- **TASK PROMPT**:
Return, from the listing below, every line that includes "char".
::::::
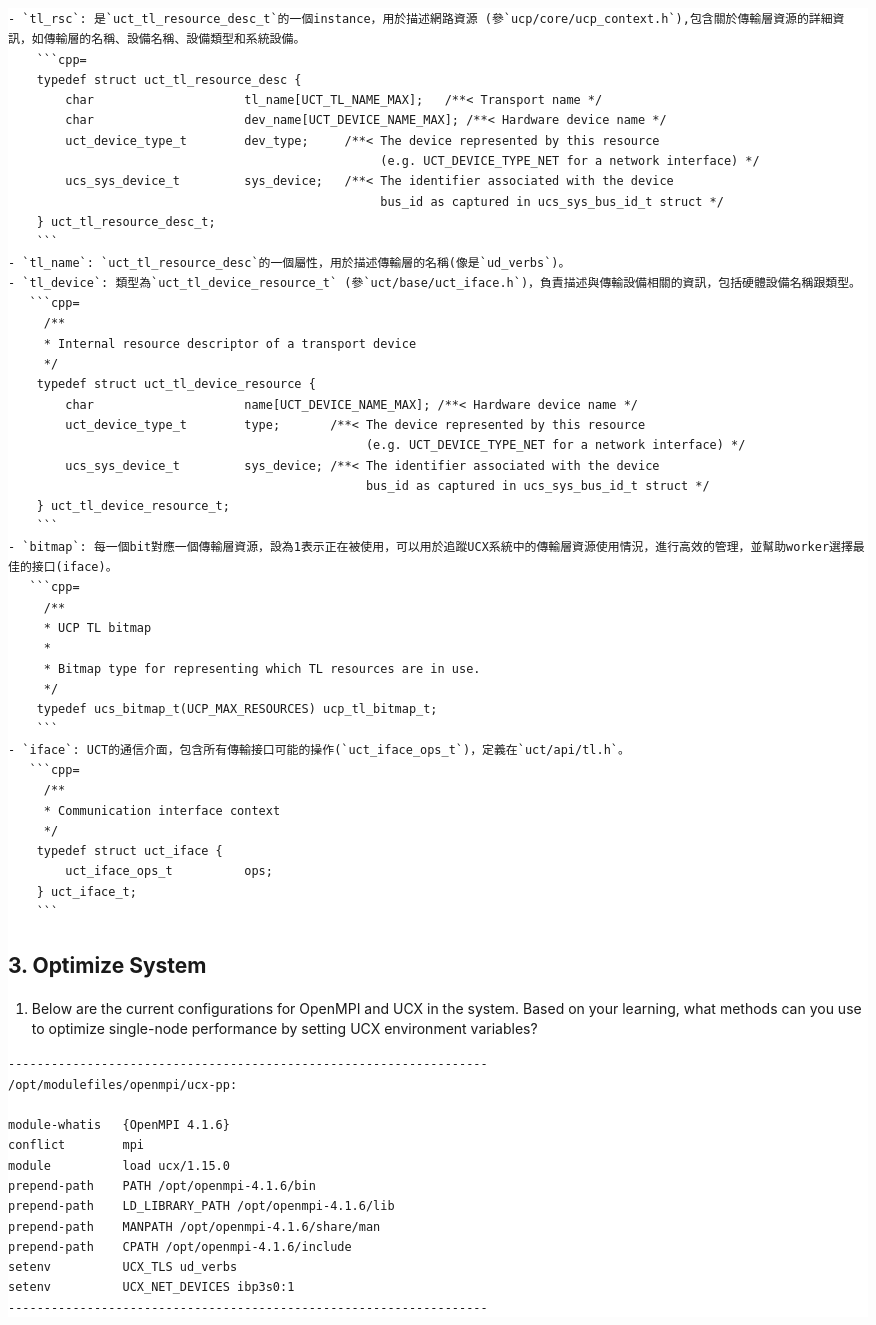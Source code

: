     - `tl_rsc`: 是`uct_tl_resource_desc_t`的一個instance，用於描述網路資源 (參`ucp/core/ucp_context.h`),包含關於傳輸層資源的詳細資訊，如傳輸層的名稱、設備名稱、設備類型和系統設備。
        ```cpp=
        typedef struct uct_tl_resource_desc {
            char                     tl_name[UCT_TL_NAME_MAX];   /**< Transport name */
            char                     dev_name[UCT_DEVICE_NAME_MAX]; /**< Hardware device name */
            uct_device_type_t        dev_type;     /**< The device represented by this resource
                                                        (e.g. UCT_DEVICE_TYPE_NET for a network interface) */
            ucs_sys_device_t         sys_device;   /**< The identifier associated with the device
                                                        bus_id as captured in ucs_sys_bus_id_t struct */
        } uct_tl_resource_desc_t;
        ```
    - `tl_name`: `uct_tl_resource_desc`的一個屬性，用於描述傳輸層的名稱(像是`ud_verbs`)。
    - `tl_device`: 類型為`uct_tl_device_resource_t` (參`uct/base/uct_iface.h`)，負責描述與傳輸設備相關的資訊，包括硬體設備名稱跟類型。 
       ```cpp=
         /**
         * Internal resource descriptor of a transport device
         */
        typedef struct uct_tl_device_resource {
            char                     name[UCT_DEVICE_NAME_MAX]; /**< Hardware device name */
            uct_device_type_t        type;       /**< The device represented by this resource
                                                      (e.g. UCT_DEVICE_TYPE_NET for a network interface) */
            ucs_sys_device_t         sys_device; /**< The identifier associated with the device
                                                      bus_id as captured in ucs_sys_bus_id_t struct */
        } uct_tl_device_resource_t;
        ```
    - `bitmap`: 每一個bit對應一個傳輸層資源，設為1表示正在被使用，可以用於追蹤UCX系統中的傳輸層資源使用情況，進行高效的管理，並幫助worker選擇最佳的接口(iface)。
       ```cpp=
         /**
         * UCP TL bitmap
         *
         * Bitmap type for representing which TL resources are in use.
         */
        typedef ucs_bitmap_t(UCP_MAX_RESOURCES) ucp_tl_bitmap_t;
        ```
    - `iface`: UCT的通信介面，包含所有傳輸接口可能的操作(`uct_iface_ops_t`)，定義在`uct/api/tl.h`。
       ```cpp=
         /**
         * Communication interface context
         */
        typedef struct uct_iface {
            uct_iface_ops_t          ops;
        } uct_iface_t;
        ```

## 3. Optimize System 
1. Below are the current configurations for OpenMPI and UCX in the system. Based on your learning, what methods can you use to optimize single-node performance by setting UCX environment variables?

```
-------------------------------------------------------------------
/opt/modulefiles/openmpi/ucx-pp:

module-whatis   {OpenMPI 4.1.6}
conflict        mpi
module          load ucx/1.15.0
prepend-path    PATH /opt/openmpi-4.1.6/bin
prepend-path    LD_LIBRARY_PATH /opt/openmpi-4.1.6/lib
prepend-path    MANPATH /opt/openmpi-4.1.6/share/man
prepend-path    CPATH /opt/openmpi-4.1.6/include
setenv          UCX_TLS ud_verbs
setenv          UCX_NET_DEVICES ibp3s0:1
-------------------------------------------------------------------
```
::::::
- **RESULT FOR THIS EXERCISE**:
            char                     tl_name[UCT_TL_NAME_MAX];   /**< Transport name */
            char                     dev_name[UCT_DEVICE_NAME_MAX]; /**< Hardware device name */
            char                     name[UCT_DEVICE_NAME_MAX]; /**< Hardware device name */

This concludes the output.